L’invidia nella teoria di Melanie Klein

Nel testo Invidia e gratitudine (1969), Klein ritiene l’i. una passione primitiva e basilare, potenzialmente molto distruttiva, tanto che la considera come un’espressione diretta della pulsione di morte (➔ pulsioni), in conflitto fin dalla nascita con la pulsione di vita. Ogni esperienza di separazione, mancanza o frustrazione priva il piccolo della condizione di benessere e sicurezza assicurata dall’unione totale con la madre. Ne deriverebbe il vissuto (nel linguaggio kleiniano «la fantasia inconscia») di qualcuno che possiede un bene prezioso (il seno nutriente) ma lo nega malignamente. Il bambino reagirebbe allora con rabbia, voracità, fantasie di violenza distruttrice: affetti primitivi che incrementano il malessere e – secondo il meccanismo di difesa della scissione e proiezione – fanno temere una rappresaglia da parte dell’oggetto. Così il ‘seno buono’ si trasforma in ‘seno cattivo’, fonte di angosce persecutorie. In questa prima fase della vita il bambino non è in grado di percepire le persone come oggetti (➔ oggetto/ soggetto) interi, ma si relaziona con oggetti ‘parziali’. La parte, il seno che nutre, è tutto ciò che per lui esiste, in relazione alle sue proprie sensazioni corporee ed emotive.

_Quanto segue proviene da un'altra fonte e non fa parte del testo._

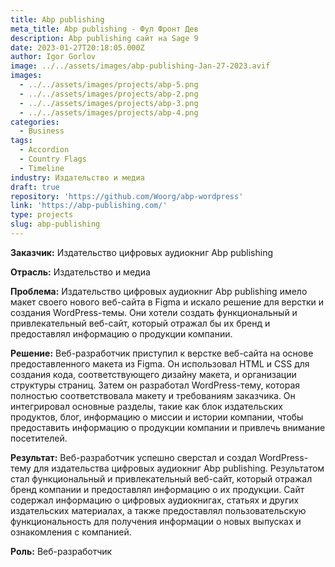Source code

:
 ```yaml
---
title: Abp publishing
meta_title: Abp publishing - Фул Фронт Дев
description: Abp publishing сайт на Sage 9
date: 2023-01-27T20:18:05.000Z
author: Igor Gorlov
image: ../../assets/images/abp-publishing-Jan-27-2023.avif
images:
  - ../../assets/images/projects/abp-5.png
  - ../../assets/images/projects/abp-2.png
  - ../../assets/images/projects/abp-3.png
  - ../../assets/images/projects/abp-4.png
categories:
  - Business
tags:
  - Accordion
  - Country Flags
  - Timeline
industry: Издательство и медиа
draft: true
repository: 'https://github.com/Woorg/abp-wordpress'
link: 'https://abp-publishing.com/'
type: projects
slug: abp-publishing
---
```


**Заказчик:** Издательство цифровых аудиокниг Abp publishing

**Отрасль:** Издательство и медиа

**Проблема:** Издательство цифровых аудиокниг Abp publishing имело макет своего нового веб-сайта в Figma и искало решение для верстки и создания WordPress-темы. Они хотели создать функциональный и привлекательный веб-сайт, который отражал бы их бренд и предоставлял информацию о продукции компании.

**Решение:** Веб-разработчик приступил к верстке веб-сайта на основе предоставленного макета из Figma. Он использовал HTML и CSS для создания кода, соответствующего дизайну макета, и организации структуры страниц. Затем он разработал WordPress-тему, которая полностью соответствовала макету и требованиям заказчика. Он интегрировал основные разделы, такие как блок издательских продуктов, блог, информацию о миссии и истории компании, чтобы предоставить информацию о продукции компании и привлечь внимание посетителей.

**Результат:** Веб-разработчик успешно сверстал и создал WordPress-тему для издательства цифровых аудиокниг Abp publishing. Результатом стал функциональный и привлекательный веб-сайт, который отражал бренд компании и предоставлял информацию о их продукции. Сайт содержал информацию о цифровых аудиокнигах, статьях и других издательских материалах, а также предоставлял пользовательскую функциональность для получения информации о новых выпусках и ознакомления с компанией.

**Роль:** Веб-разработчик
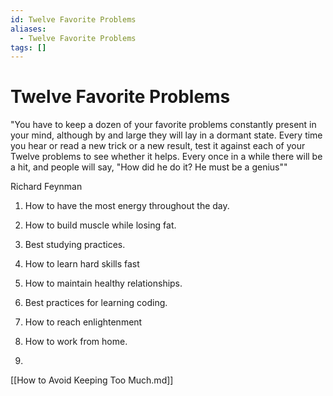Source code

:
 ```yaml
---
id: Twelve Favorite Problems
aliases:
  - Twelve Favorite Problems
tags: []
---
```


# Twelve Favorite Problems

"You have to keep a dozen of your favorite problems constantly present in your
mind, although by and large they will lay in a dormant state. Every time you
hear or read a new trick or a new result, test it against each of your Twelve
problems to see whether it helps. Every once in a while there will be a hit,
and people will say, "How did he do it? He must be a genius""

Richard Feynman

1. How to have the most energy throughout the day.

2. How to build muscle while losing fat.

3. Best studying practices.

4. How to learn hard skills fast

5. How to maintain healthy relationships.

6. Best practices for learning coding.

7. How to reach enlightenment

8. How to work from home.

9.

[[How to Avoid Keeping Too Much.md]]
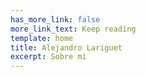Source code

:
 ```yaml
---
has_more_link: false
more_link_text: Keep reading
template: home
title: Alejandro Lariguet
excerpt: Sobre mi
---
```


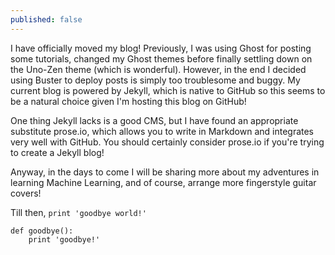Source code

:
```yaml
---
published: false
---
```


I have officially moved my blog! Previously, I was using Ghost for posting some tutorials, changed my Ghost themes before finally settling down on the Uno-Zen theme (which is wonderful). However, in the end I decided using Buster to deploy posts is simply too troublesome and buggy. My current blog is powered by Jekyll, which is native to GitHub so this seems to be a natural choice given I'm hosting this blog on GitHub!

One thing Jekyll lacks is a good CMS, but I have found an appropriate substitute prose.io, which allows you to write in Markdown and integrates very well with GitHub. You should certainly consider prose.io if you're trying to create a Jekyll blog!

Anyway, in the days to come I will be sharing more about my adventures in learning Machine Learning, and of course, arrange more fingerstyle guitar covers!

Till then, `print 'goodbye world!'`

```
def goodbye():
    print 'goodbye!'


```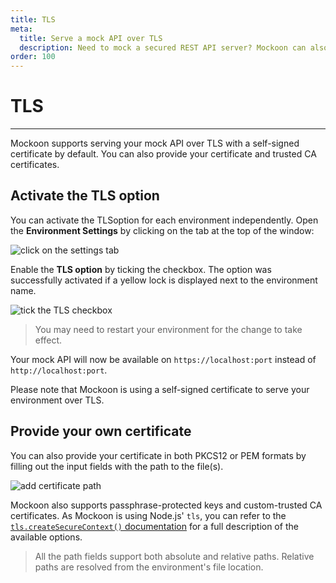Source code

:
 ```yaml
---
title: TLS
meta:
  title: Serve a mock API over TLS
  description: Need to mock a secured REST API server? Mockoon can also do this by serving over TLS with a self-signed certificate
order: 100
---
```


# TLS

---

Mockoon supports serving your mock API over TLS with a self-signed certificate by default. You can also provide your certificate and trusted CA certificates.

## Activate the TLS option

You can activate the TLSoption for each environment independently. Open the **Environment Settings** by clicking on the tab at the top of the window:

![click on the settings tab](/images/docs/v1.17.0/open-environment-settings.png)

Enable the **TLS option** by ticking the checkbox. The option was successfully activated if a yellow lock is displayed next to the environment name.

![tick the TLS checkbox](/images/docs/v1.17.0/enable-tls.png)

> You may need to restart your environment for the change to take effect.

Your mock API will now be available on `https://localhost:port` instead of `http://localhost:port`.

Please note that Mockoon is using a self-signed certificate to serve your environment over TLS.

## Provide your own certificate

You can also provide your certificate in both PKCS12 or PEM formats by filling out the input fields with the path to the file(s).

![add certificate path](/images/docs/v1.17.0/enable-tls-custom-certificate.png)

Mockoon also supports passphrase-protected keys and custom-trusted CA certificates. As Mockoon is using Node.js' `tls`, you can refer to the [`tls.createSecureContext()` documentation](https://nodejs.org/dist/latest-v16.x/docs/api/tls.html#tlscreatesecurecontextoptions) for a full description of the available options.

> All the path fields support both absolute and relative paths. Relative paths are resolved from the environment's file location.
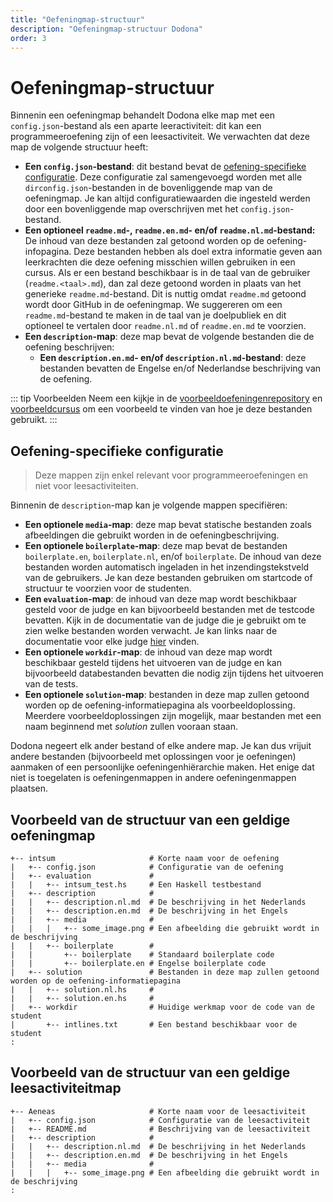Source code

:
```yaml
---
title: "Oefeningmap-structuur"
description: "Oefeningmap-structuur Dodona"
order: 3
---
```


# Oefeningmap-structuur

Binnenin een oefeningmap behandelt Dodona elke map met een `config.json`-bestand als een aparte leeractiviteit: dit kan een programmeeroefening zijn of een leesactiviteit. We verwachten dat deze map de volgende structuur heeft: 

- **Een `config.json`-bestand**: dit bestand bevat de [oefening-specifieke configuratie](../exercise-config/). Deze configuratie zal samengevoegd worden met alle `dirconfig.json`-bestanden in de bovenliggende map van de oefeningmap. Je kan altijd configuratiewaarden die ingesteld werden door een bovenliggende map overschrijven met het `config.json`-bestand. 
- **Een optioneel `readme.md`-, `readme.en.md`- en/of `readme.nl.md`-bestand:** De inhoud van deze bestanden zal getoond worden op de oefening-infopagina. Deze bestanden hebben als doel extra informatie geven aan leerkrachten die deze oefening misschien willen gebruiken in een cursus. Als er een bestand beschikbaar is in de taal van de gebruiker (`readme.<taal>.md`), dan zal deze getoond worden in plaats van het generieke `readme.md`-bestand. Dit is nuttig omdat `readme.md` getoond wordt door GitHub in de oefeningmap. We suggereren om een `readme.md`-bestand te maken in de taal van je doelpubliek en dit optioneel te vertalen door `readme.nl.md` of `readme.en.md` te voorzien. 
- **Een `description`-map**: deze map bevat de volgende bestanden die de oefening beschrijven:
  - **Een `description.en.md`- en/of `description.nl.md`-bestand**: deze bestanden bevatten de Engelse en/of Nederlandse beschrijving van de oefening.

::: tip Voorbeelden
Neem een kijkje in de [voorbeeldoefeningenrepository](https://github.com/dodona-edu/example-exercises) en [voorbeeldcursus](https://dodona.ugent.be/en/courses/358/) om een voorbeeld te vinden van hoe je deze bestanden gebruikt.
:::


## Oefening-specifieke configuratie

> Deze mappen zijn enkel relevant voor programmeeroefeningen en niet voor leesactiviteiten.

Binnenin de `description`-map kan je volgende mappen specifiëren:
- **Een optionele `media`-map**: deze map bevat statische bestanden zoals afbeeldingen die gebruikt worden in de oefeningbeschrijving.
- **Een optionele `boilerplate`-map**: deze map bevat de bestanden `boilerplate.en`, `boilerplate.nl`, en/of `boilerplate`. De inhoud van deze bestanden worden automatisch ingeladen in het inzendingstekstveld van de gebruikers. Je kan deze bestanden gebruiken om startcode of structuur te voorzien voor de studenten.
- **Een `evaluation`-map**: de inhoud van deze map wordt beschikbaar gesteld voor de judge en kan bijvoorbeeld bestanden met de testcode bevatten. Kijk in de documentatie van de judge die je gebruikt om te zien welke bestanden worden verwacht. Je kan links naar de documentatie voor elke judge [hier](/nl/references/judges) vinden.
- **Een optionele `workdir`-map**: de inhoud van deze map wordt beschikbaar gesteld tijdens het uitvoeren van de judge en kan bijvoorbeeld databestanden bevatten die nodig zijn tijdens het uitvoeren van de tests.
- **Een optionele `solution`-map**: bestanden in deze map zullen getoond worden op de oefening-informatiepagina als voorbeeldoplossing. Meerdere voorbeeldoplossingen zijn mogelijk, maar bestanden met een naam beginnend met *solution* zullen vooraan staan.

Dodona negeert elk ander bestand of elke andere map. Je kan dus vrijuit andere bestanden (bijvoorbeeld met oplossingen voor je oefeningen) aanmaken of een persoonlijke oefeningenhiërarchie maken. Het enige dat niet is toegelaten is oefeningenmappen in andere oefeningenmappen plaatsen.

## Voorbeeld van de structuur van een geldige oefeningmap

```
+-- intsum                     # Korte naam voor de oefening
|   +-- config.json            # Configuratie van de oefening
|   +-- evaluation             #
|   |   +-- intsum_test.hs     # Een Haskell testbestand
|   +-- description            #
|   |   +-- description.nl.md  # De beschrijving in het Nederlands
|   |   +-- description.en.md  # De beschrijving in het Engels
|   |   +-- media              #
|   |   |   +-- some_image.png # Een afbeelding die gebruikt wordt in de beschrijving
|   |   +-- boilerplate        #
|   |       +-- boilerplate    # Standaard boilerplate code
|   |       +-- boilerplate.en # Engelse boilerplate code
|   +-- solution               # Bestanden in deze map zullen getoond worden op de oefening-informatiepagina
|   |   +-- solution.nl.hs     #
|   |   +-- solution.en.hs     #
|   +-- workdir                # Huidige werkmap voor de code van de student
|       +-- intlines.txt       # Een bestand beschikbaar voor de student
:
```

## Voorbeeld van de structuur van een geldige leesactiviteitmap

```
+-- Aeneas                     # Korte naam voor de leesactiviteit
|   +-- config.json            # Configuratie van de leesactiviteit
|   +-- README.md              # Beschrijving van de leesactiviteit
|   +-- description            #
|   |   +-- description.nl.md  # De beschrijving in het Nederlands
|   |   +-- description.en.md  # De beschrijving in het Engels
|   |   +-- media              #
|   |   |   +-- some_image.png # Een afbeelding die gebruikt wordt in de beschrijving
:
```
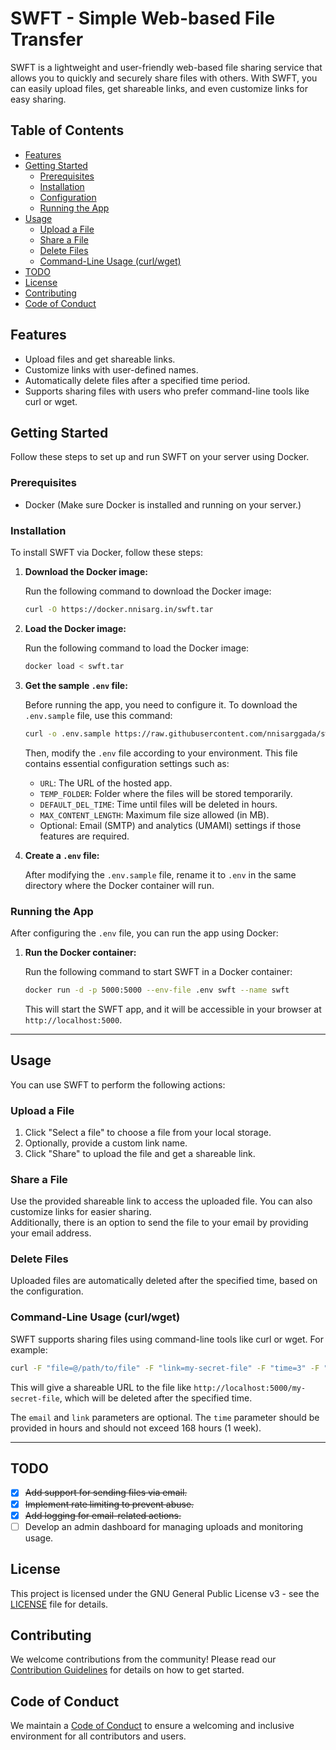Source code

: # SWFT - Simple Web-based File Transfer

SWFT is a lightweight and user-friendly web-based file sharing service that allows you to quickly and securely share files with others. With SWFT, you can easily upload files, get shareable links, and even customize links for easy sharing.

## Table of Contents

- [Features](#features)
- [Getting Started](#getting-started)
  - [Prerequisites](#prerequisites)
  - [Installation](#installation)
  - [Configuration](#configuration)
  - [Running the App](#running-the-app)
- [Usage](#usage)
  - [Upload a File](#upload-a-file)
  - [Share a File](#share-a-file)
  - [Delete Files](#delete-files)
  - [Command-Line Usage (curl/wget)](#command-line-usage-curlwget)
- [TODO](#todo)
- [License](#license)
- [Contributing](#contributing)
- [Code of Conduct](#code-of-conduct)

## Features

- Upload files and get shareable links.
- Customize links with user-defined names.
- Automatically delete files after a specified time period.
- Supports sharing files with users who prefer command-line tools like curl or wget.

## Getting Started

Follow these steps to set up and run SWFT on your server using Docker.

### Prerequisites

- Docker (Make sure Docker is installed and running on your server.)

### Installation

To install SWFT via Docker, follow these steps:

1. **Download the Docker image:**

   Run the following command to download the Docker image:

   ```bash
   curl -O https://docker.nnisarg.in/swft.tar
   ```

2. **Load the Docker image:**

   Run the following command to load the Docker image:

   ```bash
   docker load < swft.tar
   ```

3. **Get the sample `.env` file:**

   Before running the app, you need to configure it. To download the `.env.sample` file, use this command:

   ```bash
   curl -o .env.sample https://raw.githubusercontent.com/nnisarggada/swft/refs/heads/main/.env.sample
   ```

   Then, modify the `.env` file according to your environment. This file contains essential configuration settings such as:

   - `URL`: The URL of the hosted app.
   - `TEMP_FOLDER`: Folder where the files will be stored temporarily.
   - `DEFAULT_DEL_TIME`: Time until files will be deleted in hours.
   - `MAX_CONTENT_LENGTH`: Maximum file size allowed (in MB).
   - Optional: Email (SMTP) and analytics (UMAMI) settings if those features are required.

4. **Create a `.env` file:**

   After modifying the `.env.sample` file, rename it to `.env` in the same directory where the Docker container will run.

### Running the App

After configuring the `.env` file, you can run the app using Docker:

1. **Run the Docker container:**

   Run the following command to start SWFT in a Docker container:

   ```bash
   docker run -d -p 5000:5000 --env-file .env swft --name swft
   ```

   This will start the SWFT app, and it will be accessible in your browser at `http://localhost:5000`.

---

## Usage

You can use SWFT to perform the following actions:

### Upload a File

1. Click "Select a file" to choose a file from your local storage.
2. Optionally, provide a custom link name.
3. Click "Share" to upload the file and get a shareable link.

### Share a File

Use the provided shareable link to access the uploaded file. You can also customize links for easier sharing.  
Additionally, there is an option to send the file to your email by providing your email address.

### Delete Files

Uploaded files are automatically deleted after the specified time, based on the configuration.

### Command-Line Usage (curl/wget)

SWFT supports sharing files using command-line tools like curl or wget. For example:

```bash
curl -F "file=@/path/to/file" -F "link=my-secret-file" -F "time=3" -F "email=email@example.com" http://localhost:5000/
```

This will give a shareable URL to the file like `http://localhost:5000/my-secret-file`, which will be deleted after the specified time.

The `email` and `link` parameters are optional. The `time` parameter should be provided in hours and should not exceed 168 hours (1 week).

---

## TODO

- [x] ~~Add support for sending files via email.~~
- [x] ~~Implement rate limiting to prevent abuse.~~
- [x] ~~Add logging for email-related actions.~~
- [ ] Develop an admin dashboard for managing uploads and monitoring usage.

## License

This project is licensed under the GNU General Public License v3 - see the [LICENSE](LICENSE.md) file for details.

## Contributing

We welcome contributions from the community! Please read our [Contribution Guidelines](CONTRIBUTING.md) for details on how to get started.

## Code of Conduct

We maintain a [Code of Conduct](CODE_OF_CONDUCT.md) to ensure a welcoming and inclusive environment for all contributors and users.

Il seno buono e il seno cattivo

Nel linguaggio kleiniano le espressioni «seno buono» e «seno cattivo» non sono utilizzate per indicare semplicemente la mammella e l’esperienza concreta dell’allattamento, ma per definire metaforicamente le esperienze psicofisiche ed emotive connesse al rapporto primitivo. Il modello teorico kleiniano differisce sostanzialmente da quello freudiano poiché esplora i livelli precoci, preedipici, preverbali del funzionamento della mente. Contrariamente all’ipotesi freudiana dell’i. del pene, di fronte all’i. del seno maschi e femmine sono uguali, entrambi sopraffatti dallo strapotere della madre. L’attacco invidioso mira in fantasia a depredare il seno delle sue prerogative e a impossessarsene; ma anche a danneggiarlo per renderlo meno invidiabile e placare così il proprio sentimento di umiliazione e pochezza. La fantasia di averlo distrutto o trasformato in un seno cattivo inutilizzabile suscita però ulteriori angosce. Secondo Melanie Klein, la diversa intensità dell’i. è un tratto costituzionale solo parzialmente influenzabile dal comportamento dell’ambiente, anche se le esperienze di godimento, di appagamento suscitano la gratitudine, placano l’i. e gli impulsi distruttivi e alimentano la capacità di amare.

L’invidia nell’età adulta

Nella vita adulta, i sentimenti invidiosi si fanno più articolati e complessi, ma comunque ricalcano questo schema relazionale. L’i. è davvero una passione distruttiva, poiché chi ne patisce non solo vorrebbe per sé tutte le cose buone e preziose che immagina di vedere in un’altra persona, ma può arrivare a cercare di distruggere l’altro per difendersi dal vissuto penoso di umiliazione narcisistica e di mancanza. Infatti, nella situazione della terapia psicoanalitica, ma anche nella vita quotidiana, ciascuno ha una fortissima resistenza a riconoscere i propri sentimenti invidiosi; se ne difende con meccanismi come la scissione, la proiezione («non sono io a essere invidioso, ma gli altri invidiano me»), la svalutazione dell’altro, il tentativo di distruggere chi attenta all’immagine narcisistica di sé. L’i. va distinta dalla gelosia, che è un sentimento più evoluto, in una dimensione triangolare di rivalità e confronto.